Work task: Below are records; report the number of lines among them that include the word "used", and nothing further.
════════
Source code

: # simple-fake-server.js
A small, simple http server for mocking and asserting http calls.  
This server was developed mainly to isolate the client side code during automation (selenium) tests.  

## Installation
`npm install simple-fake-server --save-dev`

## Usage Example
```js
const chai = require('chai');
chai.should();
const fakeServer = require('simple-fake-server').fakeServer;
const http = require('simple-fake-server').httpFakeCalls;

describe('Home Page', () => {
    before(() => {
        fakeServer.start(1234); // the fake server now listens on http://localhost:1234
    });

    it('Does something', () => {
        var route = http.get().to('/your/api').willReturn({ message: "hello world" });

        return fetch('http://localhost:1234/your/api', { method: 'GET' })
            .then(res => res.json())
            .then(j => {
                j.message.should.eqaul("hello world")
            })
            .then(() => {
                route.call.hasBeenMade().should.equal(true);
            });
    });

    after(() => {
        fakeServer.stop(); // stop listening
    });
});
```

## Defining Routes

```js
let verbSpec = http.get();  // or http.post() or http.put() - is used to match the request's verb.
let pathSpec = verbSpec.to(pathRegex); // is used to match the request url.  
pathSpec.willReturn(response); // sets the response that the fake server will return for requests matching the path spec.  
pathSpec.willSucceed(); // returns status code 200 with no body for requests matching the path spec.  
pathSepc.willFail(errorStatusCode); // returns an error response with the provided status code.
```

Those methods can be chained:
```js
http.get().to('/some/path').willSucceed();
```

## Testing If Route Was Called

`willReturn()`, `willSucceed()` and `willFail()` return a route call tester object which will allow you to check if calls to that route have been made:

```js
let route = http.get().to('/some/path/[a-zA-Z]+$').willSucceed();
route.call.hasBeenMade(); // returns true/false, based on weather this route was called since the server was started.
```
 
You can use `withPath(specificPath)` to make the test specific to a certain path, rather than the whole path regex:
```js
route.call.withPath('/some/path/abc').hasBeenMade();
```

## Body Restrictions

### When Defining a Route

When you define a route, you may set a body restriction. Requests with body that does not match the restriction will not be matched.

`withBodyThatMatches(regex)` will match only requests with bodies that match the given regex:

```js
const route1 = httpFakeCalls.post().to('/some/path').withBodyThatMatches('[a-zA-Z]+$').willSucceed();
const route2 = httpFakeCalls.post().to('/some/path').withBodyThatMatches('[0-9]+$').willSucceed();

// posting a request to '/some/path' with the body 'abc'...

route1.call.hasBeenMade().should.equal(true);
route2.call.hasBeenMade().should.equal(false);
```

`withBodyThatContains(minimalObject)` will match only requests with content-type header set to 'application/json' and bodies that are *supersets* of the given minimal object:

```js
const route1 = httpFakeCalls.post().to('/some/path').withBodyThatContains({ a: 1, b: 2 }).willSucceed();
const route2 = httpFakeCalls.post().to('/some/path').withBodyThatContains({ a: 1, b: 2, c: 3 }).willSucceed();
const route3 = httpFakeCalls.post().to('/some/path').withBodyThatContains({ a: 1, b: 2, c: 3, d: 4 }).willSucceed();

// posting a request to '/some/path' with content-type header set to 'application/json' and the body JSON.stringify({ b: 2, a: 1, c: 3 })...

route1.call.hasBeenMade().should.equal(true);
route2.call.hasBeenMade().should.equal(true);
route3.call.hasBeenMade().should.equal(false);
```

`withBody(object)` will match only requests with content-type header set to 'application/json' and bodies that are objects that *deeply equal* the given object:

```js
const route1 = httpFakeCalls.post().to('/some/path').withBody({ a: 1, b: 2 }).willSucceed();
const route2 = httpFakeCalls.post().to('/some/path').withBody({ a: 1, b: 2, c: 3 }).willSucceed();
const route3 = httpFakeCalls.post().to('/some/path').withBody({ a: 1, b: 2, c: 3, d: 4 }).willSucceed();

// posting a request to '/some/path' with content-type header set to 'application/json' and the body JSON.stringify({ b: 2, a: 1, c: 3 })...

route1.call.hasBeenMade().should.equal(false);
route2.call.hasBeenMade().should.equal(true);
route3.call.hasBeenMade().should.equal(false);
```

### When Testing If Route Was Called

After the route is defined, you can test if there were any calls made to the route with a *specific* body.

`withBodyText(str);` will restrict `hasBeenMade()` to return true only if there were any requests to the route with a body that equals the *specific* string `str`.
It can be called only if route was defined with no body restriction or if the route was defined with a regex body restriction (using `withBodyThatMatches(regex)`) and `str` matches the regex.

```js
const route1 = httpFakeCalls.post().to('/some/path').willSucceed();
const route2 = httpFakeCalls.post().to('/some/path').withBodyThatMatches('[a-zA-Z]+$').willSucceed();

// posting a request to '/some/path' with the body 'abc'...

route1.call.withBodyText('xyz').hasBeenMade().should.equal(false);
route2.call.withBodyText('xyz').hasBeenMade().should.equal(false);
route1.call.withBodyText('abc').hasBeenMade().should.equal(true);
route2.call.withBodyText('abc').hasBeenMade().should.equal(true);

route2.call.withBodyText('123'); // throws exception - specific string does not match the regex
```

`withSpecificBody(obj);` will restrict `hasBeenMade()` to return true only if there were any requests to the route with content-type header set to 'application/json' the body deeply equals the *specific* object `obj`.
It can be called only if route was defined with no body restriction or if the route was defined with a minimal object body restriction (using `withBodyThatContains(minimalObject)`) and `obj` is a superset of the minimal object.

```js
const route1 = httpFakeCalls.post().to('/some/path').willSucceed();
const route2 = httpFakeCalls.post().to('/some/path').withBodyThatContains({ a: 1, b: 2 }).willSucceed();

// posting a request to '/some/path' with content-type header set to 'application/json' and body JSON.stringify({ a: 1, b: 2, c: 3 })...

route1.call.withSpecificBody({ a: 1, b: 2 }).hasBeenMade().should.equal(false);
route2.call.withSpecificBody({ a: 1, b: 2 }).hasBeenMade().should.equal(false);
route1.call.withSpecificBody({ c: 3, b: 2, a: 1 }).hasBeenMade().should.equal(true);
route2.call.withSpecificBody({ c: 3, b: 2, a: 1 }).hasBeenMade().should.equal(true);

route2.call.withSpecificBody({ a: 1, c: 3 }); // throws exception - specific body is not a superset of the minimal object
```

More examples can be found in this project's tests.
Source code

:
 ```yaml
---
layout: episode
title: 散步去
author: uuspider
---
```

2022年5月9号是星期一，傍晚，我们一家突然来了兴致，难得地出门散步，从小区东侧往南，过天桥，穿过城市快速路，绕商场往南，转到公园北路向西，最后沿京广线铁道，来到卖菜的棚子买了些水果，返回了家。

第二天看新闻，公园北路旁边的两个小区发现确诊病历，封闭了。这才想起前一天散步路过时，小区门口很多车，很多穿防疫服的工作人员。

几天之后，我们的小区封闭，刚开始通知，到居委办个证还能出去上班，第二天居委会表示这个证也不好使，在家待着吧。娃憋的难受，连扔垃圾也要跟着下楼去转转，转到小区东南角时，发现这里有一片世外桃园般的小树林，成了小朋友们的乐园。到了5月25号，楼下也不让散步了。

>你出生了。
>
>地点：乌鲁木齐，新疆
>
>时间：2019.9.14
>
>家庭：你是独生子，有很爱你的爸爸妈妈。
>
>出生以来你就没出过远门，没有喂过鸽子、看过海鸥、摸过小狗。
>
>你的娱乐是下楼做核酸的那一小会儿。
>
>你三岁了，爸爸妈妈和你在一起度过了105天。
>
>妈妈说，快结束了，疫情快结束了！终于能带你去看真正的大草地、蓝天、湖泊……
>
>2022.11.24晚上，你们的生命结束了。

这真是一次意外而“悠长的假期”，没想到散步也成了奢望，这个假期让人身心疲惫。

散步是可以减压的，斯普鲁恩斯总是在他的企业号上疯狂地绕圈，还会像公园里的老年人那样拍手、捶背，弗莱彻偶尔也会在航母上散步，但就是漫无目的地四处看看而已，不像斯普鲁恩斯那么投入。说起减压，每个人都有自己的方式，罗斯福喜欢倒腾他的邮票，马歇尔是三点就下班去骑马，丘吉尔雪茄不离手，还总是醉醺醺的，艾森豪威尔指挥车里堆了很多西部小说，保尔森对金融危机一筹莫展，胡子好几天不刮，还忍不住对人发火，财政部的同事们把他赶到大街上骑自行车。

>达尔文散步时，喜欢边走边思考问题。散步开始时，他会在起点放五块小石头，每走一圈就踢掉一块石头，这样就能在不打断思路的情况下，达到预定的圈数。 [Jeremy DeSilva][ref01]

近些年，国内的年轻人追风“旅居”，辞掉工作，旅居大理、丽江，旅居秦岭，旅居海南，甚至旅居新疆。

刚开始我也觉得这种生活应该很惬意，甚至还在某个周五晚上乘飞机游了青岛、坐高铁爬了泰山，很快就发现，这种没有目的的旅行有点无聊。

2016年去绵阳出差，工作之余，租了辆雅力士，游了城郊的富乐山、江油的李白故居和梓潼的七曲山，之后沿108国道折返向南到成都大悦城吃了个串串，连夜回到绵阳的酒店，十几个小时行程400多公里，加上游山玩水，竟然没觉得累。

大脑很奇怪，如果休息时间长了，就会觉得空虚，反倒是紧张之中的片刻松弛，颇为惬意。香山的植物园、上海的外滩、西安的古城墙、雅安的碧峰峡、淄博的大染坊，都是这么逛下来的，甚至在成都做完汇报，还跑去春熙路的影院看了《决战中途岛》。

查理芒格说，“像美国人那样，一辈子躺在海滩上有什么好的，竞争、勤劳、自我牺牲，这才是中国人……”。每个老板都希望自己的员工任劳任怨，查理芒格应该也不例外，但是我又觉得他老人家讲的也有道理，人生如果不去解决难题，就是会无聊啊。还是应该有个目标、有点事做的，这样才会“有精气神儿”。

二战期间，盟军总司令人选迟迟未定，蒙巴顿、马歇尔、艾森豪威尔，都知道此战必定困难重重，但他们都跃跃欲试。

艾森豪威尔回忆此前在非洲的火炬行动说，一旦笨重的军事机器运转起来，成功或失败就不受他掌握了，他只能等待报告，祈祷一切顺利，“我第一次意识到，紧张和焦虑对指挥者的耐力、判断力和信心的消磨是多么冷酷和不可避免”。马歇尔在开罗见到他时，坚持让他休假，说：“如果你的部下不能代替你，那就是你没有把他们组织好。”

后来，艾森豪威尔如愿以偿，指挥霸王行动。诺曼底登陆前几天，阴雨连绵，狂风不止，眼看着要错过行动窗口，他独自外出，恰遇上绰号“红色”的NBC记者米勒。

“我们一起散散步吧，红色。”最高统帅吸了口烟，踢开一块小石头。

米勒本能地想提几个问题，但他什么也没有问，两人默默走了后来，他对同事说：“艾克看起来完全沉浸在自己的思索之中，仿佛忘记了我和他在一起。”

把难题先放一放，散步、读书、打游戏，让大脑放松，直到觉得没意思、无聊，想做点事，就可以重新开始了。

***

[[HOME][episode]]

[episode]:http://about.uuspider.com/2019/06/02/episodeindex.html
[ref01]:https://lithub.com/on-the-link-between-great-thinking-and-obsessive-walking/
════════
Completed task: 2